Monthly Archives: December 2017

From paper to plastic

… or more correctly, from CAD to reality, as it is time for 3D printing!

I’ve recently got a new 3D printer in the form of a FlashForge Creator Pro 2017, which means I can start printing some of the structural components for the quadruped now, leaving the decorative pieces for later. In fact, some of them have already been printed, as you can see in the images below.


Chassis parts

All the parts were recently updated from their previous iteration slightly, by adding fillets around the edges, and decreasing nut hole diameters by 0.2 mm in order to provide some material for self-tapping threads. On the other hand, I increased the tolerance of some slots by the same amount, to allow a tolerance for their connection to interlocking plastic tabs.

The rear section has also been modified: the underside aluminium base will have a tab at 90° that connects to the rear, to provide more rigidity to the central connection with the spine servo bracket.

Here are the CAD models of the chassis parts:

Foot base

Front body assembly

Rear body assembly

 


Printing

All parts were printed in PLA plastic.

The first part I started with was the foot base. I printed it with a 20% honeycomb infill. I didn’t add any intermediate solid layers, but might do so in other parts. I have so far printed two out of the four bases.

Each leg will connect to a leg base bracket, which is the same design for all legs. The part was printed “upside-down” because of the orientation of the interlocking tabs. This meant that some support structure was needed for the holes. For the first print attempt I also added supports around the overhang of the filleted edge, along with a brim, but for the subsequent prints I didn’t bother with these, as the fillet overhang held fine without supports, and saved from extra filing/sanding down. These parts also used 20% infill.

For the front and rear “bumpers”, I reduced the infill to 10%.

For the larger part comprising of the central section of the front, the spine front bracket, I also used an infill of 10%. Due to the more complicated design that would have included many overhangs, I found it easier to cut the part lengthwise and print it as two separate pieces. These will be super-glued together after sanding.

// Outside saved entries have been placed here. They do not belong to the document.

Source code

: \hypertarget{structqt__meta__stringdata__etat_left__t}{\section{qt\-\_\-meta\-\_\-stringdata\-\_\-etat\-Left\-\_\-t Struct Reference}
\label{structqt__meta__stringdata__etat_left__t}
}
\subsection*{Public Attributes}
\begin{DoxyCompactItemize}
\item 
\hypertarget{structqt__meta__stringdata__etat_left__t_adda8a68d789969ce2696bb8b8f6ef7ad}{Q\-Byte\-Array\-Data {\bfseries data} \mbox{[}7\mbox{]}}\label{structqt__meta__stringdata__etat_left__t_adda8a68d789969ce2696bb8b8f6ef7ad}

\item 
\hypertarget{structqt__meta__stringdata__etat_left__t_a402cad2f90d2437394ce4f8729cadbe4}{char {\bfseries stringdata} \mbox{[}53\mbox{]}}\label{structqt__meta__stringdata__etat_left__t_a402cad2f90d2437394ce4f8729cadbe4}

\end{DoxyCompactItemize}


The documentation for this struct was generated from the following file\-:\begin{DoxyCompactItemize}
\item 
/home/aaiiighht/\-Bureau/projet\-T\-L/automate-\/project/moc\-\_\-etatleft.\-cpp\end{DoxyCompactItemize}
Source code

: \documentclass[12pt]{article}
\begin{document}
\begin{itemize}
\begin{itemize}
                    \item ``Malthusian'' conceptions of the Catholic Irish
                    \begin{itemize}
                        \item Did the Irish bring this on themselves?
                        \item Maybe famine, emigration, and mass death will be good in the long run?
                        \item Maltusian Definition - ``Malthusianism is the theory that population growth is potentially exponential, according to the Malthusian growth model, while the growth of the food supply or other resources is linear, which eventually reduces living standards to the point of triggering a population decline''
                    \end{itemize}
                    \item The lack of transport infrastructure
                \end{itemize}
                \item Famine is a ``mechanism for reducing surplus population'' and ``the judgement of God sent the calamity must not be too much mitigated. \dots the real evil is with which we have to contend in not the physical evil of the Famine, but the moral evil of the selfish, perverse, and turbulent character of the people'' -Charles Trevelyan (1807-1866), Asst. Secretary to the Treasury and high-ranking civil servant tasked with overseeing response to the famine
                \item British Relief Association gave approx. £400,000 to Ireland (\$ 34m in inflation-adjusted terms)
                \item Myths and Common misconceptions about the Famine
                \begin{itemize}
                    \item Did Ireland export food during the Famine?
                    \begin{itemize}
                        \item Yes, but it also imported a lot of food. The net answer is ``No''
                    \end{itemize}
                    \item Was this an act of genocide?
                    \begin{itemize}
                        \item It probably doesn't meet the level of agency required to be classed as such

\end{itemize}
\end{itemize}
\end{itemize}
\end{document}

Time-lapse GIFs and images of the printing process:

 


The parts so far

In terms of printing times, the foot bases and leg base brackets took about 3 hours each, the bumpers took around 4 hours each, and the two spine front bracket halves took about 7 hours combined, so total printing time is going to be fairly large!

The 0.2 mm clearance seems to work fine for self-threading the plastic with M2 size metal nuts, but was too large for some of the plastic-to-plastic interlocking tabs, possibly since this tolerance is close to the resolution limits of the printer (theoretically a 0.4 mm nozzle and 0.18 mm layer height). However after some filing and sanding down, all the plastic parts fit together nicely.

The resulting 3D prints before and after sanding:


The assembly so far

Finally, here are some images of how the chassis assembly is shaping up, as well as the foot bases shown attached to the foot metal brackets. These fitted snug without any sanding, and all the holes aligned perfectly with the metal brackets, which was reassuring!


The next step is to glue the front bracket halves together, and maybe spray paint all the parts, as they lose all their original shine and end up looking very scratched after sanding.

 

Four legs built – New videos and images

With the hardware for all four legs gathered, I have assembled the first standalone version of the quadruped. The MakerBeam XL aluminium profiles were adopted as before, to create a temporary chassis.

The fact that the robot can now stand on its four feet meant I could quickly give the walking gaits a test on the real hardware: The Python test software reads the up/down and forward/back position of each leg for a number of frames that make up a walking gait, the IK is solved, and the resulting joint values are streamed via serial over to the Arbotix-M, which simply updates the servo goal positions. No balancing or tweaking has been done whatsoever yet, which is why in the video I have to hold on to the back of the robot to prevent it from tipping backwards.

I took some time to make a video of the progress so far on this robot project:


A chance for some new photos:


Finally, here is an older video showing the Xbox One controller controlling the IK’s foot target position, and a simple serial program on the ArbotiX-M which receives the resulting position commands for each motor (try to overlook the bad video quality):


In the next stage I will start building the robot’s body, as per the CAD design, which is for the most part 3D printed parts and aluminium sheets, combined with the 2 DoF “spine” joints.